曰く、山を支配していたドラゴンを倒した…、だの。
曰く、死の街に住むリッチーロードを消滅させた…、だの。
聞く限りではまるで御伽噺の英雄のような内容ばかりだ…。
しかも…。
「それを為したのが、ある日唐突に現れた者達だと言うのか…」
「はい…、それ以前まで何をしていたのか…、何処の出身なのかすら誰も判らないらしく…、新たな英雄と持て囃す者達もいるそうですが、不気味に思う者達のほうが現状では多いようです…」
「だろうな…。 今迄影も形も無かったのに、いきなり現れて英雄候補だと…?
一体何なのだそいつらは…、何処か別の世界からやってきた異世界の人間だとでも言うのか?」
「異世界といえば…、魔神と呼ばれる存在は異世界から来ているとかいう話がありましたね…」
「はっ…、唐突に現れたという点においては魔神共と同じだな…。 まだその冒険者達が魔神と言う方が説得力があるわ…」
「そう思った者達もいたらしく…、魔法の鏡を介して見たところ普通に映ったようで…、どうやら魔神ではないようです…」
となると…、そいつらは正真正銘の人間だということか…。
「……厄介だな…」
「はい?」
「厄介だと言ったんだ…。 その者達の性格は知らんが…、まず間違いなく利用しようとする者達が現れるだろう…」
「彼の死病の王すら打ち倒した者達ですよ?」
「そんなものは判断材料にならん…。 悪意を持って近づく者達にとって必要なのは、利用しやすいかどうか、だ…。 それに見た目が同じ人間である以上、魔神と違って躊躇する理由が皆無だ…。

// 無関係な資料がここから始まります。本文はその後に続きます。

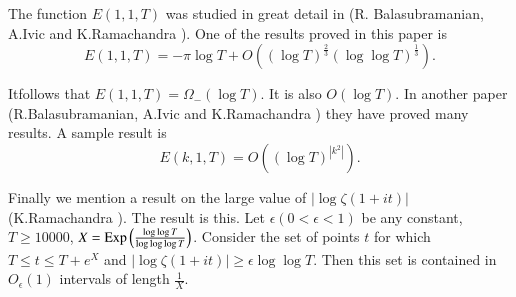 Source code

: The function $E(1,1,T)$ was studied in great detail in (R.\@
Balasubramanian, A.\@ Ivic and K.\@ Ramachandra \cite{Balasubramanian Ivic and  Ramachandra1}). One of
the results proved in this paper is 
$$
E(1,1,T)=-\pi \log T+O\left((\log T)^{\frac{2}{3}}(\log\log
T)^{\frac{1}{3}}\right). 
$$ 

It\pageoriginale follows that $E(1,1,T)=\Omega_{-}(\log T)$. It is
also $O(\log T)$. In another paper (R.\@ Balasubramanian, A.\@ Ivic and
K.\@ Ramachandra \cite{Balasubramanian Ivic and Ramachandra2}) they have proved many results. A  sample
result is
$$
E(k,1,T)=O\left((\log T)^{|k^{2}|}\right).
$$

Finally we mention a result on the large value of $|\log \zeta(1+it)|$
(K.\@ Ramachandra \cite{Ramachandra25}). The result is this. Let
$\epsilon(0<\epsilon<1)$ be any constant, $T\geq 10000$,
$X=\operatorname{Exp}\left(\frac{\log\log T}{\log\log\log T}\right)$. Consider the
set of points $t$ for which $T\leq t\leq T+e^{X}$ and $|\log
\zeta(1+it)|\geq \epsilon\log\log T$. Then this set is contained in
$O_{\epsilon}(1)$ intervals of length $\frac{1}{X}$.


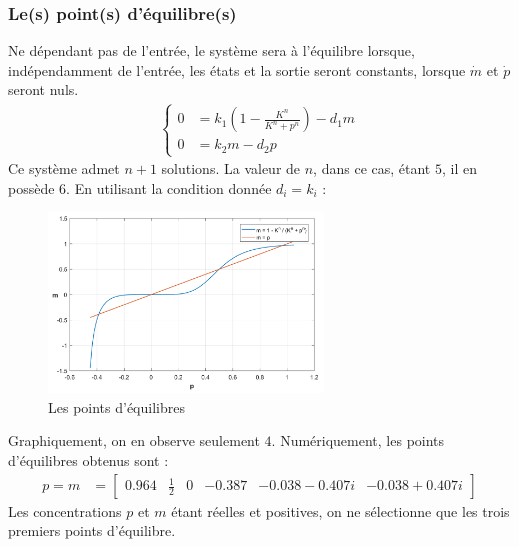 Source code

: \documentclass[a4paper, 12pt]{article}
\begin{document}
	\subsubsection{Le(s) point(s) d'équilibre(s)}
	Ne dépendant pas de l'entrée, le système sera à l'équilibre lorsque, indépendamment de l'entrée, les états et la sortie seront constants, \cad lorsque $\dot{m}$ et $\dot{p}$ seront nuls.
	\begin{align}
		\left\{
		\begin{aligned}
			0 & = {k}_{1}\left(1 - \frac{{K}^{n}}{{K}^{n} + {p}^{n}}\right) - {d}_{1}m \\
			0 & = {k}_{2}m - {d}_{2}p
		\end{aligned}
		\right.
	\end{align}
	Ce système admet $n + 1$ solutions. La valeur de $n$, dans ce cas, étant $5$, il en possède $6$. En utilisant la condition donnée ${d}_{i} = {k}_{i}$ :
	\begin{figure}[H]
		\centering
		\includegraphics[width = 0.65\textwidth]{resources/pdf/m2p.pdf}
		\caption{Les points d'équilibres}
	\end{figure}
	Graphiquement, on en observe seulement $4$. Numériquement, les points d'équilibres obtenus sont :
	\begin{align*}
		p = m & = 
		\begin{bmatrix}
			0.964 & \frac{1}{2} & 0 & -0.387  & -0.038 - 0.407i & -0.038 + 0.407i
		\end{bmatrix}
	\end{align*}
	Les concentrations $p$ et $m$ étant réelles et positives, on ne sélectionne que les trois premiers points d'équilibre.
\end{document}
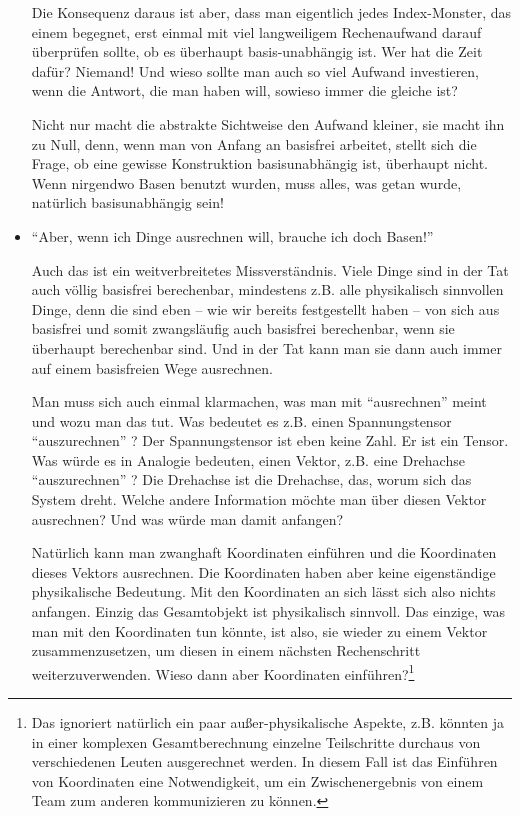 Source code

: \begin{remark}
\begin{itemize}
Die Konsequenz daraus ist aber, dass man eigentlich jedes Index-Monster, das einem begegnet, erst einmal mit viel langweiligem Rechenaufwand darauf überprüfen sollte, ob es überhaupt basis-unabhängig ist. Wer hat die Zeit dafür? Niemand! Und wieso sollte man auch so viel Aufwand investieren, wenn die Antwort, die man haben will, sowieso immer die gleiche ist?

Nicht nur macht die abstrakte Sichtweise den Aufwand kleiner, sie macht ihn zu Null, denn, wenn man von Anfang an basisfrei arbeitet, stellt sich die Frage, ob eine gewisse Konstruktion basisunabhängig ist, überhaupt nicht. Wenn nirgendwo Basen benutzt wurden, muss alles, was getan wurde, natürlich basisunabhängig sein!

\item \enquote{Aber, wenn ich Dinge ausrechnen will, brauche ich doch Basen!}

Auch das ist ein weitverbreitetes Missverständnis. Viele Dinge sind in der Tat auch völlig basisfrei berechenbar, mindestens z.B. alle physikalisch sinnvollen Dinge, denn die sind eben -- wie wir bereits festgestellt haben --  von sich aus basisfrei und somit zwangsläufig auch basisfrei berechenbar, wenn sie überhaupt berechenbar sind. Und in der Tat kann man sie dann auch immer auf einem basisfreien Wege ausrechnen. 

Man muss sich auch einmal klarmachen, was man mit \enquote{ausrechnen} meint und wozu man das tut. Was bedeutet es z.B. einen Spannungstensor \enquote{auszurechnen} ? Der Spannungstensor ist eben keine Zahl. Er ist ein Tensor. Was würde es in Analogie bedeuten, einen Vektor, z.B. eine Drehachse \enquote{auszurechnen} ? Die Drehachse ist die Drehachse, das, worum sich das System dreht. Welche andere Information möchte man über diesen Vektor ausrechnen? Und was würde man damit anfangen?

Natürlich kann man zwanghaft Koordinaten einführen und die Koordinaten dieses Vektors ausrechnen. Die Koordinaten haben aber keine eigenständige physikalische Bedeutung. Mit den Koordinaten an sich lässt sich also nichts anfangen. Einzig das Gesamtobjekt ist physikalisch sinnvoll. Das einzige, was man mit den Koordinaten tun könnte, ist also, sie wieder zu einem Vektor zusammenzusetzen, um diesen in einem nächsten Rechenschritt weiterzuverwenden. Wieso dann aber Koordinaten einführen?\footnote{Das ignoriert natürlich ein paar außer-physikalische Aspekte, z.B. könnten ja in einer komplexen Gesamtberechnung einzelne Teilschritte durchaus von verschiedenen Leuten ausgerechnet werden. In diesem Fall ist das Einführen von Koordinaten eine Notwendigkeit, um ein Zwischenergebnis von einem Team zum anderen kommunizieren zu können.}


\end{itemize}
\end{remark}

魔神は理解の及ばない異形の存在だが、その者達は見た目そのものは同じ人間なのだからな…」
「彼らに近づく人物を精査しますか?」
「頼む…、今はこれ以上厄介事が増えては困る…」
今はただでさえ面倒な時期なのだ…。
「彼らを調査する必要は?」
「市井の者達の噂話を集めるだけで良い…。 どのような者達か不明な以上、調べられていると知られるのは不味い…。 気取られそうなら調査は即座に中断させて構わん」
「解りました、では早速…」
「あぁ…」
そうして、部下は部屋から退出していった…。
「ふぅ…、また何でこんな面倒な時に余計な厄介事が湧いてくるのだ…」
寧ろだからこそ…、なのかもしれんな…。
悪い出来事と言うのは…、同類を伴ってやってくるものだ…。